Exercise
All that is needed is the line in the material below containing "installato di nuovo", plus every line after it, printed exactly.

Task material
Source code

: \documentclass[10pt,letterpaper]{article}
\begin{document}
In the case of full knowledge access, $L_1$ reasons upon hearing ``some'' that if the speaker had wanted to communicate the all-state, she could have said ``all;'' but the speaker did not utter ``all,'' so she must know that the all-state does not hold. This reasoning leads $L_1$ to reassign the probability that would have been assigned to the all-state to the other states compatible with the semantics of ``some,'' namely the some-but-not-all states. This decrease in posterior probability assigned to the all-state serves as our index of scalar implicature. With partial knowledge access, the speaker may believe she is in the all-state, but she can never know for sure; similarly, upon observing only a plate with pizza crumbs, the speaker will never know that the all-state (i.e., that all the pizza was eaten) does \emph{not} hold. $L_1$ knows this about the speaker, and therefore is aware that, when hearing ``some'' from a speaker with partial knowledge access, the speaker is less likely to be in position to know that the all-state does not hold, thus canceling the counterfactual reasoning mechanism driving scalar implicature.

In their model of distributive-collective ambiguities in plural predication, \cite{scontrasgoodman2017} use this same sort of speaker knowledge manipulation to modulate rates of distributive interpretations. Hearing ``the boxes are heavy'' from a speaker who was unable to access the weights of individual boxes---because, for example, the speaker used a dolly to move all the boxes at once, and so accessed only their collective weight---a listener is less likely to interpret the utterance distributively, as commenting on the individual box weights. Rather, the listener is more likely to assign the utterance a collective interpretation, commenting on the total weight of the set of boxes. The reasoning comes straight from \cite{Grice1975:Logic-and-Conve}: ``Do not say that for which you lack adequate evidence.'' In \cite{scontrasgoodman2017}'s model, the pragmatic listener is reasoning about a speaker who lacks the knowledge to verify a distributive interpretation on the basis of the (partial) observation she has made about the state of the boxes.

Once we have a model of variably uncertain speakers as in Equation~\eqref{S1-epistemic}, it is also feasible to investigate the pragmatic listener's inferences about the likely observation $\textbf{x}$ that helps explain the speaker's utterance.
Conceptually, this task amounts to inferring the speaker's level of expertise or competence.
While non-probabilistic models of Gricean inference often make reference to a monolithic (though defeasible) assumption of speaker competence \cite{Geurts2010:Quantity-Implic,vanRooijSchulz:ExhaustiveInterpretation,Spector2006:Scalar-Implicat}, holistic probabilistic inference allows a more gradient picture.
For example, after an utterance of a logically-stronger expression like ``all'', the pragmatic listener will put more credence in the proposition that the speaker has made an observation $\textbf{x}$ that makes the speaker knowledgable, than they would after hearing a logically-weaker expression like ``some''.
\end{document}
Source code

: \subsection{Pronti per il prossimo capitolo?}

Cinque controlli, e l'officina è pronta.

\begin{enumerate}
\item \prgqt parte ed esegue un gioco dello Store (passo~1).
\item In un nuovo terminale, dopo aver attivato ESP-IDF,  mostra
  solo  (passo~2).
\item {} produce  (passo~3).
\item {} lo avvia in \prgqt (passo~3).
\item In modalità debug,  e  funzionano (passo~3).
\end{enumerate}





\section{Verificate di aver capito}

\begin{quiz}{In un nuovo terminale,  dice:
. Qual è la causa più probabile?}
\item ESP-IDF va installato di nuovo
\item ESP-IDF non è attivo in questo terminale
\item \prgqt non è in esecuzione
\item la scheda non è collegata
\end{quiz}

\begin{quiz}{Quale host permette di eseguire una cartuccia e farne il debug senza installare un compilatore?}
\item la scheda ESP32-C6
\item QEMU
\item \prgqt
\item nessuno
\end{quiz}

The completed task
\item ESP-IDF va installato di nuovo
\item ESP-IDF non è attivo in questo terminale
\item \prgqt non è in esecuzione
\item la scheda non è collegata
\end{quiz}

\begin{quiz}{Quale host permette di eseguire una cartuccia e farne il debug senza installare un compilatore?}
\item la scheda ESP32-C6
\item QEMU
\item \prgqt
\item nessuno
\end{quiz}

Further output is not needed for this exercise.